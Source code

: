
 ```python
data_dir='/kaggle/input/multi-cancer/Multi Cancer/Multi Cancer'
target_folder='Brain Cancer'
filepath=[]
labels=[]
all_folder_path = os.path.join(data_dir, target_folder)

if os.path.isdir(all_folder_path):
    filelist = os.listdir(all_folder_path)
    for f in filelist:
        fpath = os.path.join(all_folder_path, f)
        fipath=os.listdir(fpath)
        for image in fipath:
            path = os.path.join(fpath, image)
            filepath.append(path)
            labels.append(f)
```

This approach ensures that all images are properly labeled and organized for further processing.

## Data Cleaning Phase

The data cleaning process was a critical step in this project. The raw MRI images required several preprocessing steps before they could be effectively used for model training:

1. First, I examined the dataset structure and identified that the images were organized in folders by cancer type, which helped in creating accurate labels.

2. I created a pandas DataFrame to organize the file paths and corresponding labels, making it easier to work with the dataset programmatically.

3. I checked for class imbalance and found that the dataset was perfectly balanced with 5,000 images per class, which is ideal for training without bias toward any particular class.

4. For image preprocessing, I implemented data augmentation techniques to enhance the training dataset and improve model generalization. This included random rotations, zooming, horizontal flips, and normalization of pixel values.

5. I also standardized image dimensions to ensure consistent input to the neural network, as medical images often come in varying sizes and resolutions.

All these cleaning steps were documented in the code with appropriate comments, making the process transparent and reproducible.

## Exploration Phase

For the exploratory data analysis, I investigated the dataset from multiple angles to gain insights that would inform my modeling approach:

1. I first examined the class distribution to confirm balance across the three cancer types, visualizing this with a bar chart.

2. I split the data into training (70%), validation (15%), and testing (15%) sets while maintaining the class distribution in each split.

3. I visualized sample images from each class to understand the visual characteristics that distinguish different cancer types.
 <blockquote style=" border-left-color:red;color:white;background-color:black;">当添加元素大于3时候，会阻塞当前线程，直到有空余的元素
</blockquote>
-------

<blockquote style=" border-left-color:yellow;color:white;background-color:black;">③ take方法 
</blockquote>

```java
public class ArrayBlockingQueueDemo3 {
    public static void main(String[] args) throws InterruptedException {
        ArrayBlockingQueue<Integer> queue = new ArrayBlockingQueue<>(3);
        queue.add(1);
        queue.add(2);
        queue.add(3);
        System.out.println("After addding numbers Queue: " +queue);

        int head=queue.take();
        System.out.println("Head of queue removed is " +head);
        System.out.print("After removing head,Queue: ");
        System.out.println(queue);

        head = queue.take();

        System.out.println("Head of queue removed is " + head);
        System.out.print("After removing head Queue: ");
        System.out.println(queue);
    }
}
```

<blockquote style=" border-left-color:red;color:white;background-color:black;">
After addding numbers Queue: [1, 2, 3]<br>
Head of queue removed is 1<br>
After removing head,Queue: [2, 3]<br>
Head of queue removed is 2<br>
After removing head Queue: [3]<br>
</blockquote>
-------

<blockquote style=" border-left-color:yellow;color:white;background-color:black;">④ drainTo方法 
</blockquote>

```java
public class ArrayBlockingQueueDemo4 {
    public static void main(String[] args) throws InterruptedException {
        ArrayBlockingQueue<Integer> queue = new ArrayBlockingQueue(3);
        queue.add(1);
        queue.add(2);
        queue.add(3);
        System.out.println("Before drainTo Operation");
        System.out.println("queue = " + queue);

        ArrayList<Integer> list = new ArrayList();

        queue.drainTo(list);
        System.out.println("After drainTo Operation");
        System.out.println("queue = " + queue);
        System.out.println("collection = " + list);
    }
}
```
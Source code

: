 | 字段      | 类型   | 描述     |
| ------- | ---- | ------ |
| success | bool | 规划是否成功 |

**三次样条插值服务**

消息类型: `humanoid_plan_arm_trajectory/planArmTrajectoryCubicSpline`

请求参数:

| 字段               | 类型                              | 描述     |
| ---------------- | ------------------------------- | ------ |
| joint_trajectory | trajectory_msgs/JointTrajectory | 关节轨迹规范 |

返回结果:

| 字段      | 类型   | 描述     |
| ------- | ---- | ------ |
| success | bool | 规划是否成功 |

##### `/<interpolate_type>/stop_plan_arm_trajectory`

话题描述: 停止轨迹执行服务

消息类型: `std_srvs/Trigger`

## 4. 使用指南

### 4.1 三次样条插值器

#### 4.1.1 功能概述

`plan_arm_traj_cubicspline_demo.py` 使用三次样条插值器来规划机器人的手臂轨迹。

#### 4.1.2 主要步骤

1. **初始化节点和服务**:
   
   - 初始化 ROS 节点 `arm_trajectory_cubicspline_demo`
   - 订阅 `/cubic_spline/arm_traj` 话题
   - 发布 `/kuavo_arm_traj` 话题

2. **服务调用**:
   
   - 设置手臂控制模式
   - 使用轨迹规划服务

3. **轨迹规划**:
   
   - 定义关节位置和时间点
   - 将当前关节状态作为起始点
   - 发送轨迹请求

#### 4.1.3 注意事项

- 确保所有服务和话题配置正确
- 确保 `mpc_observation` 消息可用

- - -

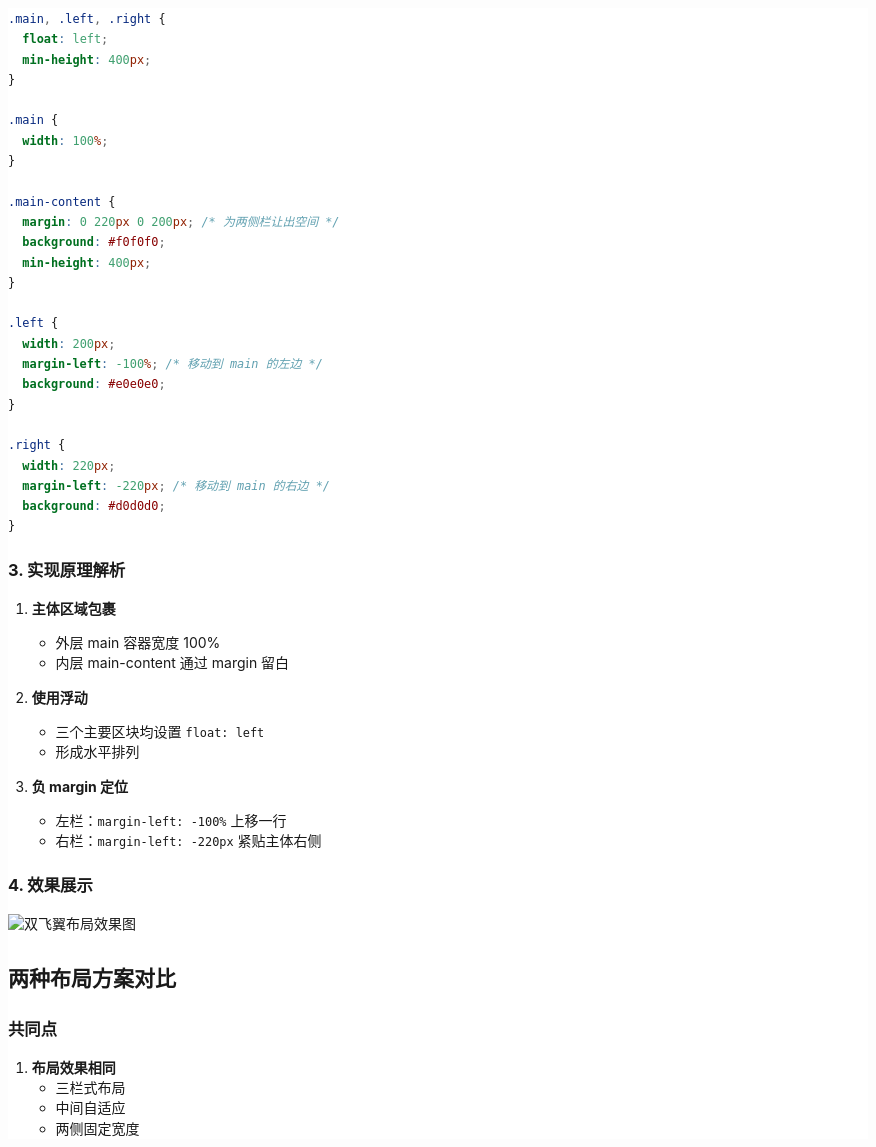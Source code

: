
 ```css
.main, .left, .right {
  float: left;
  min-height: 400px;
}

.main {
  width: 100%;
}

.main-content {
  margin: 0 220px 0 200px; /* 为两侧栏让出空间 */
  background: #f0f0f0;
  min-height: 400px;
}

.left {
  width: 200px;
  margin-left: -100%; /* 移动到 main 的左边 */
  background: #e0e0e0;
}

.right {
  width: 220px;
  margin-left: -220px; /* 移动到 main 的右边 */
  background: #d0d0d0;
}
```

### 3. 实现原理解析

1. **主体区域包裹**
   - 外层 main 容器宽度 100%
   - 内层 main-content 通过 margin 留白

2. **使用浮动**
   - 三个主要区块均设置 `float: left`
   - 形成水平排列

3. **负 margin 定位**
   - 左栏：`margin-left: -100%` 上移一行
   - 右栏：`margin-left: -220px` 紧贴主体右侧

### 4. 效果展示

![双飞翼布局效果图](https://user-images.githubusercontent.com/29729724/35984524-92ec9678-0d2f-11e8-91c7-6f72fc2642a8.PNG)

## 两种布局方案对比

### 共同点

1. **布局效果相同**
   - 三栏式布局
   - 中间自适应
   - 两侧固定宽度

- - -

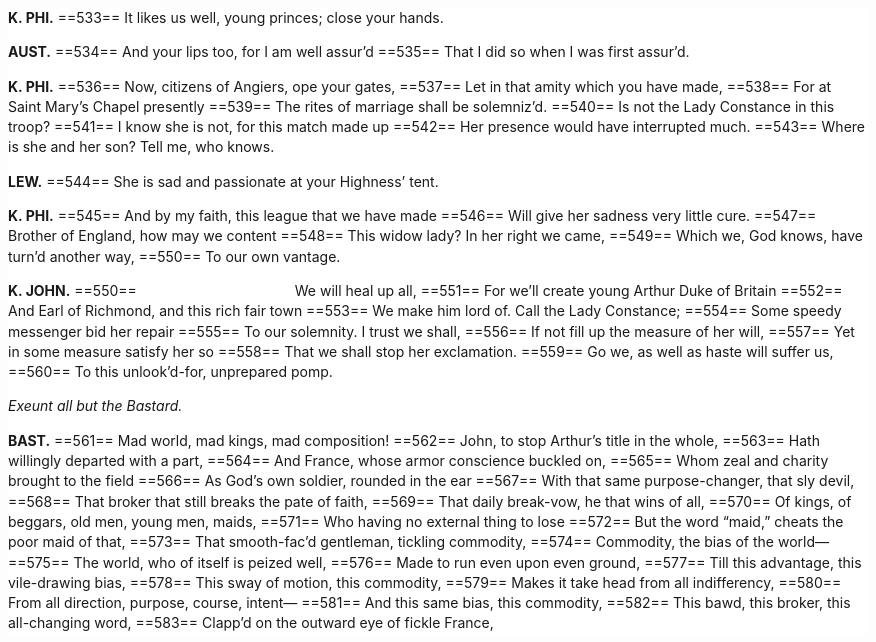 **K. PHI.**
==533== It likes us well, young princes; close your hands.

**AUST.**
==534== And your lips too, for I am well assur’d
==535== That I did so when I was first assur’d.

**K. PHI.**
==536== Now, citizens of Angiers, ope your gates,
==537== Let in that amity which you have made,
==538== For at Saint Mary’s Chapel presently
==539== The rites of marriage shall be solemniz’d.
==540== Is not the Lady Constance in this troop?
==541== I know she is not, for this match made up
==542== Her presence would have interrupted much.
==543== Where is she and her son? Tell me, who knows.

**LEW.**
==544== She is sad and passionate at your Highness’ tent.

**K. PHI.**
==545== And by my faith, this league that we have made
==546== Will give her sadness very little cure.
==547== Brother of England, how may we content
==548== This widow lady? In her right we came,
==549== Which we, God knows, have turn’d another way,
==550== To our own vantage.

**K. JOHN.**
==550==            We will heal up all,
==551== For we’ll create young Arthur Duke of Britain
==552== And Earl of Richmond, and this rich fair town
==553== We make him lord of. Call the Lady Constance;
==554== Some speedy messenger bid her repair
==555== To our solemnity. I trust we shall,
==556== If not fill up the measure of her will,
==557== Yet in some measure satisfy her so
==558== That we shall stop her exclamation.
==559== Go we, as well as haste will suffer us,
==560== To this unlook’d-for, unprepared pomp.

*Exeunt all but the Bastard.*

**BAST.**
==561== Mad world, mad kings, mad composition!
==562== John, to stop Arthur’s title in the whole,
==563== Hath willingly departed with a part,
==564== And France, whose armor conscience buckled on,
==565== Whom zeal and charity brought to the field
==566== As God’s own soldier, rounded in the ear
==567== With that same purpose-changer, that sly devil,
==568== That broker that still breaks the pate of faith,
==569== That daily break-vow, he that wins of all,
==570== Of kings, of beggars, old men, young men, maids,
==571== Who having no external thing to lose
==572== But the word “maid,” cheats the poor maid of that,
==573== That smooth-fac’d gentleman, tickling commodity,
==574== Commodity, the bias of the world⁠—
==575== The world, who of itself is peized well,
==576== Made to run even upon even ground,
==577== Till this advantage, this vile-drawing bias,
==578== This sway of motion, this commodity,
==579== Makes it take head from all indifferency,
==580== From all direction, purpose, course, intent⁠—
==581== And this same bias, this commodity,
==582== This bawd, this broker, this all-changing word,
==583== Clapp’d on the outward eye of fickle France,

- - -

Copy down every line of the entries containing the word "bias".

3. I checked for class imbalance and found that the dataset was perfectly balanced with 5,000 images per class, which is ideal for training without bias toward any particular class.
==574== Commodity, the bias of the world⁠—
==577== Till this advantage, this vile-drawing bias,
==581== And this same bias, this commodity,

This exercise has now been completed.